Business Continuity is the level of preparedness a company has to maintain essential functions after an emergency or disruption.
These events can include security breaches, natural disasters, power outages, equipment breakdowns, the sudden departure of a key employee, or a pandemic that turns your business model upside down.
It’s about having a plan to ensure that your business can continue to operate in the face of an unexpected event.
Having a Business Continuity plan helps ensure that your customers can still access your products or services and that your employees can continue to work.
It usually includes elements such as having backup power sources, alternative work patterns for employees, and plans on how to keep your customers informed in the event of an interruption to your service.
Having such a plan in place will help minimize the financial impact of an unexpected event on your business.
Why is a Business Continuity plan essential?
According to Vmware, one of our largest partners: The largest organizations focus on Business Continuity because maintaining essential functions after an emergency or disruption is critical to success.
Business Continuity requires assessing the importance of different business functions in a business impact analysis and creating a plan to maintain at least the essential elements despite disruptions.
The Business Continuity plan typically includes three considerations: flexibility, recovery, and contingency.
Flexibility implies that the company has created systems that integrate preparedness for certain disasters or disruptions.
If some critical business functions fail, it is crucial that the time to recover those functions is short.
The recovery plan should include roles and responsibilities, as well as which systems should be recovered and in what order.
Now, when flexibility and recovery plans fail, it means having a proven strategy in place for last-resort needs, such as calling in help from outside vendors and providing remote options or emergency office space.
Technology is a critical element of a Business Continuity Plan
Technology will always be part of managing a Business Continuity Plan (BCP) as it enables tools and developments that facilitate and ensure the continuity of operations.
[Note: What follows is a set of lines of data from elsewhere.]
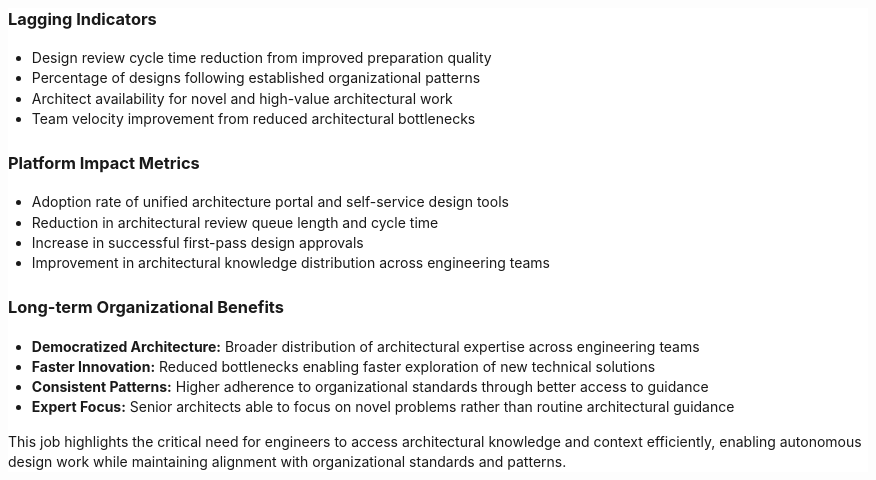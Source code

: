 ### Lagging Indicators
- Design review cycle time reduction from improved preparation quality
- Percentage of designs following established organizational patterns
- Architect availability for novel and high-value architectural work
- Team velocity improvement from reduced architectural bottlenecks

### Platform Impact Metrics
- Adoption rate of unified architecture portal and self-service design tools
- Reduction in architectural review queue length and cycle time
- Increase in successful first-pass design approvals
- Improvement in architectural knowledge distribution across engineering teams

### Long-term Organizational Benefits
- **Democratized Architecture:** Broader distribution of architectural expertise across engineering teams
- **Faster Innovation:** Reduced bottlenecks enabling faster exploration of new technical solutions
- **Consistent Patterns:** Higher adherence to organizational standards through better access to guidance
- **Expert Focus:** Senior architects able to focus on novel problems rather than routine architectural guidance

This job highlights the critical need for engineers to access architectural knowledge and context efficiently, enabling autonomous design work while maintaining alignment with organizational standards and patterns.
Companies must have a plan for what to do when something goes wrong and how to take advantage of the opportunities that arise.
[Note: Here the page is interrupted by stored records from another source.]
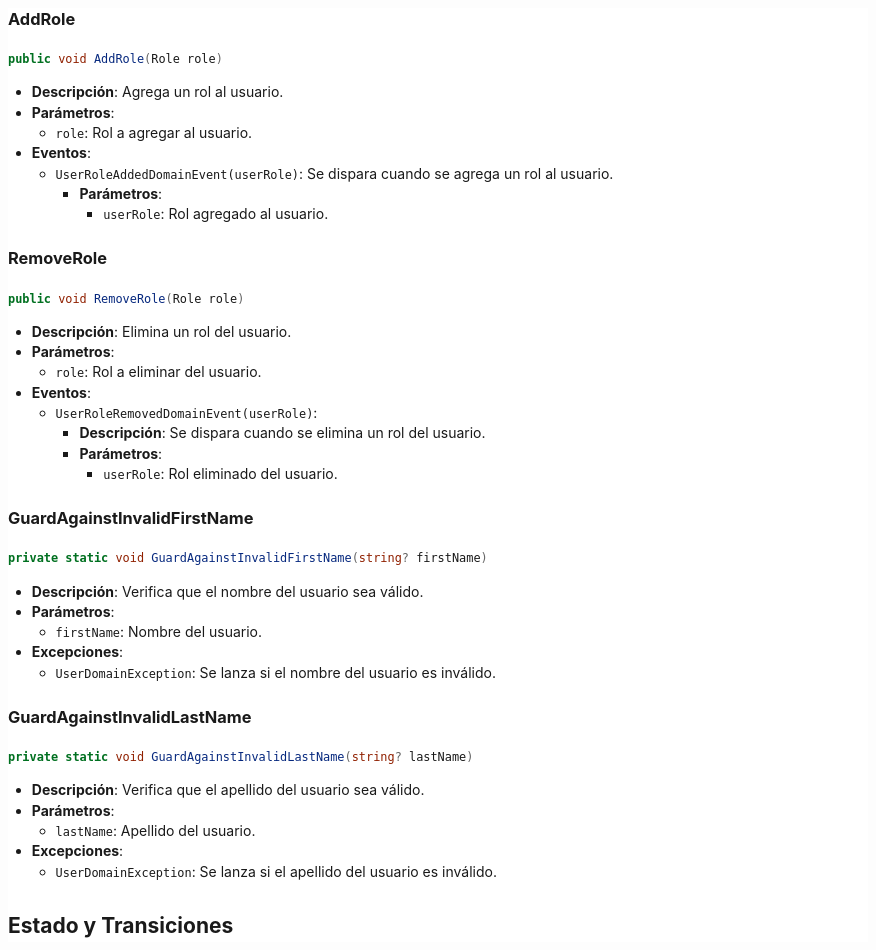 ### AddRole

```csharp
public void AddRole(Role role)
```

- **Descripción**: Agrega un rol al usuario.
- **Parámetros**:
  - `role`: Rol a agregar al usuario.
- **Eventos**:
  - `UserRoleAddedDomainEvent(userRole)`: Se dispara cuando se agrega un rol al usuario.
    - **Parámetros**:
      - `userRole`: Rol agregado al usuario.

### RemoveRole

```csharp
public void RemoveRole(Role role)
```

- **Descripción**: Elimina un rol del usuario.
- **Parámetros**:
  - `role`: Rol a eliminar del usuario.
- **Eventos**:
  - `UserRoleRemovedDomainEvent(userRole)`:
    - **Descripción**: Se dispara cuando se elimina un rol del usuario.
    - **Parámetros**:
      - `userRole`: Rol eliminado del usuario.

### GuardAgainstInvalidFirstName

```csharp
private static void GuardAgainstInvalidFirstName(string? firstName)
```

- **Descripción**: Verifica que el nombre del usuario sea válido.
- **Parámetros**:
  - `firstName`: Nombre del usuario.
- **Excepciones**:
  - `UserDomainException`: Se lanza si el nombre del usuario es inválido.

### GuardAgainstInvalidLastName

```csharp
private static void GuardAgainstInvalidLastName(string? lastName)
```

- **Descripción**: Verifica que el apellido del usuario sea válido.
- **Parámetros**:
  - `lastName`: Apellido del usuario.
- **Excepciones**:
  - `UserDomainException`: Se lanza si el apellido del usuario es inválido.

## Estado y Transiciones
Technology is a vital part of any Business Continuity plan.
Some examples of technology that can be used include:
– Have backup power sources so your business can continue to operate if there is a power outage or failure.
– Use cloud-based applications so employees can continue to work remotely.
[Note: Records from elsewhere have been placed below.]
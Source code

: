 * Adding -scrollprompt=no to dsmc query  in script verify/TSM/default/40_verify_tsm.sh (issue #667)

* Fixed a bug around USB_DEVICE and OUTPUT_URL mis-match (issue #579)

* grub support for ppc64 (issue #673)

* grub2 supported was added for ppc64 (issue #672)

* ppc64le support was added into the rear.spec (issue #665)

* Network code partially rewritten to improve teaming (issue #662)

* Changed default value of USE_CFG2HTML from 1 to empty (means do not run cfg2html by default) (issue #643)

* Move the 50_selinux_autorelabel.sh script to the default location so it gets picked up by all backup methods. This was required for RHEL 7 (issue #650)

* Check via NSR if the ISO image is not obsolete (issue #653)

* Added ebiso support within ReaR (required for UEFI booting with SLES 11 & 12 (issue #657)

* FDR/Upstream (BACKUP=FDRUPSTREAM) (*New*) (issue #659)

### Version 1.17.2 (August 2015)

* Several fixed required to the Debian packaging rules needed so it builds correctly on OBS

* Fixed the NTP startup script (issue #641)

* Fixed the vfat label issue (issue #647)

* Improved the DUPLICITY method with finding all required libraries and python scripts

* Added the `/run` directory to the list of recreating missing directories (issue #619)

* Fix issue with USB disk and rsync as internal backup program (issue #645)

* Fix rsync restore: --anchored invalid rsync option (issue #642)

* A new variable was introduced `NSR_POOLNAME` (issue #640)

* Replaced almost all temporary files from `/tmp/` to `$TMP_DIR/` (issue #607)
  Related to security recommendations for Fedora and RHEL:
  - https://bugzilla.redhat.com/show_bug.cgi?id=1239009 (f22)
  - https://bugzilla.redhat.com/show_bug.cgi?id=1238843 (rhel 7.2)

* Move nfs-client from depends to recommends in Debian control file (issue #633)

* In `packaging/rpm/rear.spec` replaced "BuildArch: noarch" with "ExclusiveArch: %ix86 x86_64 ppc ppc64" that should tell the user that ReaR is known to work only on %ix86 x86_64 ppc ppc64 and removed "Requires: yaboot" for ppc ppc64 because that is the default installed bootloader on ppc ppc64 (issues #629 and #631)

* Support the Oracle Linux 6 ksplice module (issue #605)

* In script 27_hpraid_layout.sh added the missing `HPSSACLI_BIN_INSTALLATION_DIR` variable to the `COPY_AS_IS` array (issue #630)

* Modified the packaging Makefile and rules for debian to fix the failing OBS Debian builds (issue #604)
– Have a plan B on how to keep your customers informed in case of a service interruption and affect your users’ experience as little as possible.
– An MDM (mobile device management) will allow you to manage all your mobile devices and provide security for all your information.
Implementing a Business Continuity plan
Implementing a Business Continuity plan is essential to identify and address resilience synchronization between business processes, applications, and IT infrastructure.
According to IDC, on average, an infrastructure failure can cost $100,000 per hour, and a significant application failure can cost $500,000 to $1 million per hour.
To withstand and thrive among many threats, enterprises have realized that they must do more than create a reliable infrastructure to support growth and protect data.
Today, they are developing comprehensive Business Continuity plans that can keep their operations running, protect data and brand reputation, retain customers, and ultimately help reduce overall operational costs over the long term.
Having a plan can minimize downtime and disaster recovery, corporate crisis management capabilities, and regulatory compliance in a sustainable way.